In this case, it was really important to me that this dog was remembered and that he knew love in his life. I bought a rose bush in his memory that blooms each year at the same time as Harvey died. The rose bush is now thriving and will always be Harvey’s rose.
So every bereavement is different, we just have to deal with the pain in a way that feels right for us. Some people get comfort from having the dog’s ashes close by or they give them a proper farewell in a special place.
I don’t have any words for anyone who is feeling this loss and wondered if anyone had any advice about what to say?
Also, how did you cope and what did you want from people at the time?
Were your emotions irrational and out of character like mine?
This is such a touching post. The poem you wrote is beautiful too. I’m sorry to hear about Alfie and Harvey. Mourning pets to me is no different than mourning family and loved ones. I think it takes time. I recently read a book by Bernard Jan about his cat Marcel. Marcel died years ago and Bernard never owned another pet again all this time. He was unsure about ever owning another pet. When I asked him if he had any advice for people who were mourning the loss of pets he said this,
-It is really hard to give any advice to someone who is going through such raw and brutal pain. I didn’t cope well with losing Marcel, my eyes still water each time I think of him. I can’t say I completely let him go. But I am also not letting go of hope and belief that there is some logic behind that meaningless death and dying. That there is a kinder place, time, dimension or what not, full of calmness, love and forgiving that awaits us when we step into it after our beloved departed ones. I am holding on to that thought. And the love I had. Hold on to your love and never let it go.-
I don’t like to think about losing my pups, but after also learning about Rainbow Bridge from Luis Carlos Montalvan, I hope that it’s real and that we meet our pets again.

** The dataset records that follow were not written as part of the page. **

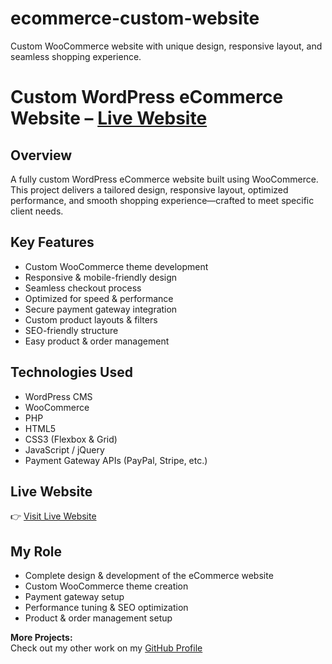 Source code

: # ecommerce-custom-website
Custom WooCommerce website with unique design, responsive layout, and seamless shopping experience.
# Custom WordPress eCommerce Website – [Live Website](https://www.stgenevieve.com.au/)

## Overview
A fully custom WordPress eCommerce website built using WooCommerce. This project delivers a tailored design, responsive layout, optimized performance, and smooth shopping experience—crafted to meet specific client needs.

## Key Features
- Custom WooCommerce theme development
- Responsive & mobile-friendly design
- Seamless checkout process
- Optimized for speed & performance
- Secure payment gateway integration
- Custom product layouts & filters
- SEO-friendly structure
- Easy product & order management

## Technologies Used
- WordPress CMS
- WooCommerce
- PHP
- HTML5
- CSS3 (Flexbox & Grid)
- JavaScript / jQuery
- Payment Gateway APIs (PayPal, Stripe, etc.)

## Live Website
👉 [Visit Live Website](https://www.stgenevieve.com.au/)

## My Role
- Complete design & development of the eCommerce website
- Custom WooCommerce theme creation
- Payment gateway setup
- Performance tuning & SEO optimization
- Product & order management setup

**More Projects:**  
Check out my other work on my [GitHub Profile]()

Thank you so much and Bernard’s words are so comforting. We have to believe in Rainbow Bridge, what a party that will be. It’s lovely of you to take the time to send this and it means a lot xx
I’m where you are. Butterfly died in July and it’s still hard for me to believe that she’s gone. I made a point of reaching out to blogville right away because I knew that this is where I’d find comfort. Nothing fills the void she left behind, but knowing that I’m surrounded (virtually) by people who understand, really helps.
I know what you mean, people do understand and it helps to fill the void. Take care
Touching. Thanks for sharing. Enjoy the evening.
I also hope we meet our pets again! Great post 🐶🐶🐶
It’s a comforting thought.
I was 40 when I got my first dog and remember dad telling me I should only get one if I was able too make the tough decisions that are sometimes needed. 6 years later I had to make the hardest of all when he was seriously ill with heart failure and ready to go. It was the hardest and most upsetting task but I did it for him. He left a massive hole in my life but so many memories and photos. It took several years before I was ready for another and then got 2. Now they are gone from my life I have more memories and photos and 3 more dog shaped holes in my heart. But I’d rather have the pain if losing them than never to have had them at all.
I’m glad that we can say to our animals ‘I won’t let you suffer’ and really mean it. It is so hard but we know deep down when it is the right time . Sending hugs x
Very touching post and poem! I am so sorry for your loss! I have no idea how I am going to feel in a few years when my it is time for my oldest to go. I know I am going to be heartbroken, but I know I will not let any of my fur kids suffer and I would not trade the time I have with them for anything! <3
What a wonderful poem you wrote for your doggy friend – so touching! Two days ago I said goodbye to my friend of 18 years – Sooty, my cat. The feeling of loss is overwhelming – the house is so empty without him… I’ve buried him in the garden and have bought a small pet memorial stone for him. I’ve also written short poems about him on my blog because writing eases the pain. When people scoff, “just a dog” or “just a cat”, *I* think that 18 years is a longer relationship than many marriages!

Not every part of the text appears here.